*** Opening of Records for the exercise ***
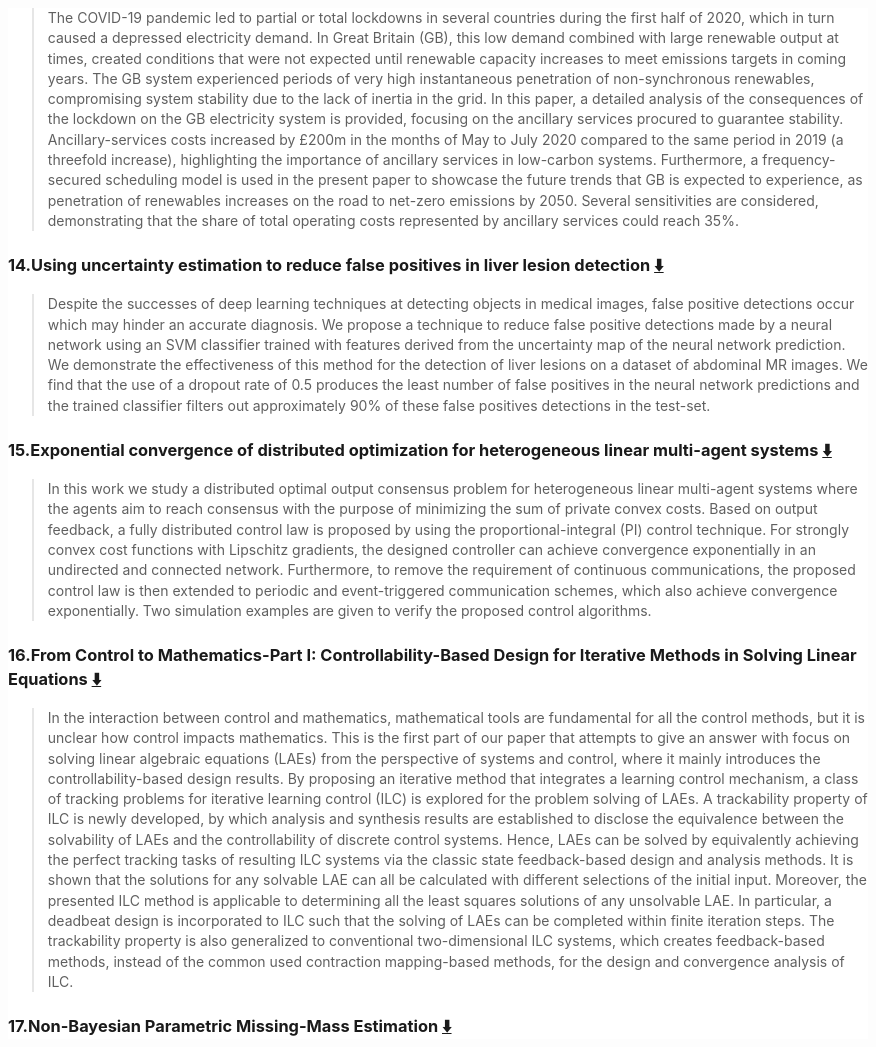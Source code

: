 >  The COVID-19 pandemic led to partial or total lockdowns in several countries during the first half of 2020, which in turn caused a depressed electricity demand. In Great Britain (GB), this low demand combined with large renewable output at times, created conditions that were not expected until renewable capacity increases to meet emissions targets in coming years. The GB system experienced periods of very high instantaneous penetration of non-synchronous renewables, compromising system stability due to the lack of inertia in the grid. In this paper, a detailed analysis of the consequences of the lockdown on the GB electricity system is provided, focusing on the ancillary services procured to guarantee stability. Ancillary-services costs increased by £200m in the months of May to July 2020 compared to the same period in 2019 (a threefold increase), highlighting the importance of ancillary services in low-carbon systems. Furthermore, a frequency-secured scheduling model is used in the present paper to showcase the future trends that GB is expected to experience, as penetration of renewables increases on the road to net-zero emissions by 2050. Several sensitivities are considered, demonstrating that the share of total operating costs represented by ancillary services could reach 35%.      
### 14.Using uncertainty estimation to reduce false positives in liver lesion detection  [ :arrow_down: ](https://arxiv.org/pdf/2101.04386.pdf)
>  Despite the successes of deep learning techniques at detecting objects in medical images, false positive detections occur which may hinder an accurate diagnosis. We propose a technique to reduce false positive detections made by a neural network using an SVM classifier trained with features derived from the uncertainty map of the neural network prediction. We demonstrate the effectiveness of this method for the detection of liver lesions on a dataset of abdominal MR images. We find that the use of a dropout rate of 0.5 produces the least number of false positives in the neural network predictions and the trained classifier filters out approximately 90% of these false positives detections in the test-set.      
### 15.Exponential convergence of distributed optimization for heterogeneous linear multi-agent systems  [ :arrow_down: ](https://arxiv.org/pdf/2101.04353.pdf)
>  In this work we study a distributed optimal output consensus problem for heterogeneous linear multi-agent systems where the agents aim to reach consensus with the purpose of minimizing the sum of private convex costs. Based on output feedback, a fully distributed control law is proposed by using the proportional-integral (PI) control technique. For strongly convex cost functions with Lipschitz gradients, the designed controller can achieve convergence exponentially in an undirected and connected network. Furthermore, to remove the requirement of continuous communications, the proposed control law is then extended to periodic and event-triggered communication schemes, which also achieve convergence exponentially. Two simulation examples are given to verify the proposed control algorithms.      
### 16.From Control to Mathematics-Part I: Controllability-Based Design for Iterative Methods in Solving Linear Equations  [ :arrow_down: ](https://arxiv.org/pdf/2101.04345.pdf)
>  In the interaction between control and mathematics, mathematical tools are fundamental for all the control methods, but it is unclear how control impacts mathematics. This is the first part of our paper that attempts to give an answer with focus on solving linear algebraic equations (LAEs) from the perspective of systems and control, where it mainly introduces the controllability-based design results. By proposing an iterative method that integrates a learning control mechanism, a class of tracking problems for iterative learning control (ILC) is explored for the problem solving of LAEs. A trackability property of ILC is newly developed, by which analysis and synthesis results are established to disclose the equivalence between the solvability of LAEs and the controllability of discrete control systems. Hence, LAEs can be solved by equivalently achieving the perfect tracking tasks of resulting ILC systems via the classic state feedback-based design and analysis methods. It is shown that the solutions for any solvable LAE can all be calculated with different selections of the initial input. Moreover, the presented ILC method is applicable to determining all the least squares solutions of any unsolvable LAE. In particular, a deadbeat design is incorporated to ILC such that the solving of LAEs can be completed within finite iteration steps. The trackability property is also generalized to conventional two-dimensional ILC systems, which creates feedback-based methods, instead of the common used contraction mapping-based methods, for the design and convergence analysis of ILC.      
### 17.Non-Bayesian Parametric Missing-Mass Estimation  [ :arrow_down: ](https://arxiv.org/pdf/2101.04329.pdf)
*** Close of Records for the exercise ***
*** Opening of Records for the exercise ***
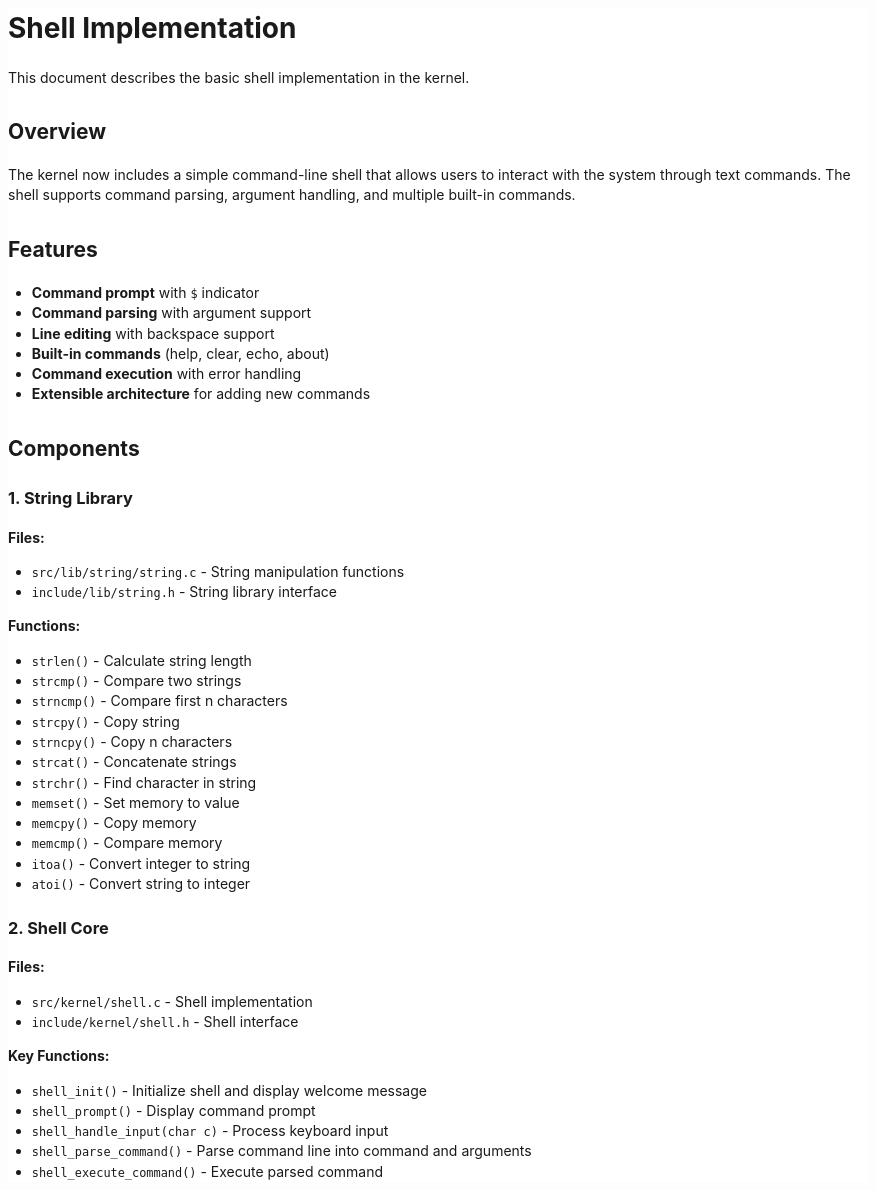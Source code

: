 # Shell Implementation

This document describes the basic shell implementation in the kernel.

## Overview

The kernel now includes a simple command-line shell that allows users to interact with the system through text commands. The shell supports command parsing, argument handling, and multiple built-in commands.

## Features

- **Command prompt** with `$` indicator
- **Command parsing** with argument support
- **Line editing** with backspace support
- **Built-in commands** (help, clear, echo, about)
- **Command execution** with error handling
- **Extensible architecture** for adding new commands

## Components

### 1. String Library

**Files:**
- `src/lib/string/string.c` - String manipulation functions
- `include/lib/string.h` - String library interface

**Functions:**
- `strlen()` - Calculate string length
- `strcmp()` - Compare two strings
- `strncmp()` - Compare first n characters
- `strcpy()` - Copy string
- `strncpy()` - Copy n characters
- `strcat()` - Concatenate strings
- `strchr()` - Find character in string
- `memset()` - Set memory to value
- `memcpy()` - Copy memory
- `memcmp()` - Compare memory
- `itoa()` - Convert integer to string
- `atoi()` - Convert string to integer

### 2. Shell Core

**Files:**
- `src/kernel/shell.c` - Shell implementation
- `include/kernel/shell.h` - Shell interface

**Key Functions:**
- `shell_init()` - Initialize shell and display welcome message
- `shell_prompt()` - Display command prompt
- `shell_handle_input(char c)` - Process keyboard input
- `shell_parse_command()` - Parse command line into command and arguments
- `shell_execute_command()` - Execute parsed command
*** Close of Records for the exercise ***
Work to complete :: Restate word for word the lines of the data above, starting at the line containing "Compare two strings" and ending at the line containing "Execute parsed command", both included, and nothing more.

Answer for this exercise ::
- `strcmp()` - Compare two strings
- `strncmp()` - Compare first n characters
- `strcpy()` - Copy string
- `strncpy()` - Copy n characters
- `strcat()` - Concatenate strings
- `strchr()` - Find character in string
- `memset()` - Set memory to value
- `memcpy()` - Copy memory
- `memcmp()` - Compare memory
- `itoa()` - Convert integer to string
- `atoi()` - Convert string to integer

### 2. Shell Core

**Files:**
- `src/kernel/shell.c` - Shell implementation
- `include/kernel/shell.h` - Shell interface

**Key Functions:**
- `shell_init()` - Initialize shell and display welcome message
- `shell_prompt()` - Display command prompt
- `shell_handle_input(char c)` - Process keyboard input
- `shell_parse_command()` - Parse command line into command and arguments
- `shell_execute_command()` - Execute parsed command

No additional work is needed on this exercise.